FAIRFIELD, Ohio — Food pantries across the country are experiencing increased demand at a time when giving slows due to summer vacation. Add in inflation, and leaders of these food banks say you get the perfect storm.
“We have had nearly 50 truckloads of food just be canceled,” said Terry Perdue, executive director at Shared Harvest Food Bank.
Perdue said his food pantry in Fairfield went from feast to famine in recent months as his team struggles to fill bare shelves.
“It is a time when we experience increased need cyclicly because children are out of school,” Perdue said.
Every Friday, he and a team of volunteers serve upwards of 200 families, hit by high food costs, high gas prices and food shortages.
“We call it a perfect storm because in just a few short months the extra federal benefits that are currently supporting people towards what we are thinking is the tail end of the pandemic, they are about to go away,” he said.

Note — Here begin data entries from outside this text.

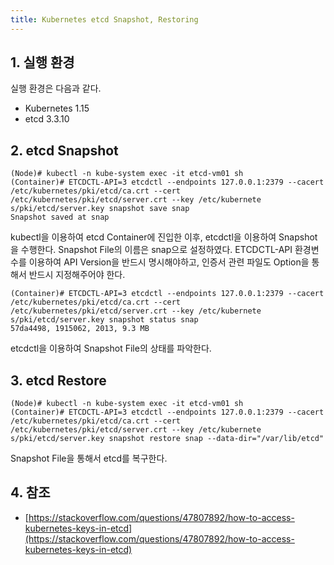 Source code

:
 ```yaml
---
title: Kubernetes etcd Snapshot, Restoring
---
```


## 1. 실행 환경

실행 환경은 다음과 같다.

* Kubernetes 1.15
* etcd 3.3.10

## 2. etcd Snapshot

```shell
(Node)# kubectl -n kube-system exec -it etcd-vm01 sh
(Container)# ETCDCTL-API=3 etcdctl --endpoints 127.0.0.1:2379 --cacert /etc/kubernetes/pki/etcd/ca.crt --cert /etc/kubernetes/pki/etcd/server.crt --key /etc/kubernete
s/pki/etcd/server.key snapshot save snap
Snapshot saved at snap
```

kubectl을 이용하여 etcd Container에 진입한 이후, etcdctl을 이용하여 Snapshot을 수행한다. Snapshot File의 이름은 snap으로 설정하였다. ETCDCTL-API 환경변수를 이용하여 API Version을 반드시 명시해야하고, 인증서 관련 파일도 Option을 통해서 반드시 지정해주어야 한다.

```shell
(Container)# ETCDCTL-API=3 etcdctl --endpoints 127.0.0.1:2379 --cacert /etc/kubernetes/pki/etcd/ca.crt --cert /etc/kubernetes/pki/etcd/server.crt --key /etc/kubernete
s/pki/etcd/server.key snapshot status snap
57da4498, 1915062, 2013, 9.3 MB
```

etcdctl을 이용하여 Snapshot File의 상태를 파악한다.

## 3. etcd Restore

```shell
(Node)# kubectl -n kube-system exec -it etcd-vm01 sh
(Container)# ETCDCTL-API=3 etcdctl --endpoints 127.0.0.1:2379 --cacert /etc/kubernetes/pki/etcd/ca.crt --cert /etc/kubernetes/pki/etcd/server.crt --key /etc/kubernete
s/pki/etcd/server.key snapshot restore snap --data-dir="/var/lib/etcd"
```

Snapshot File을 통해서 etcd를 복구한다.

## 4. 참조

* [https://stackoverflow.com/questions/47807892/how-to-access-kubernetes-keys-in-etcd](https://stackoverflow.com/questions/47807892/how-to-access-kubernetes-keys-in-etcd)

Cincinnati Urban Promise, a nonprofit in Westwood that hosts a food pantry, is also facing a similar dilemma as they see higher demand from the people they serve and deal with the added barrier of living in a food desert.
“The added cost of food and gas and having the ability to go across town to the grocery store when people are already on a very fixed budget," director Abe Brandyberry said. "Being able to gain access to that food is getting harder."
Both Brandyberry and Perdue said there is no end in sight.
“The need is still very much here,” Perdue said. “We cannot let people forget that there are people who don’t recover as quickly economically as the rest of us.”
The two organizations are in need of donations — both monetary and food. Shared Harvest is also looking for volunteers to help serve families.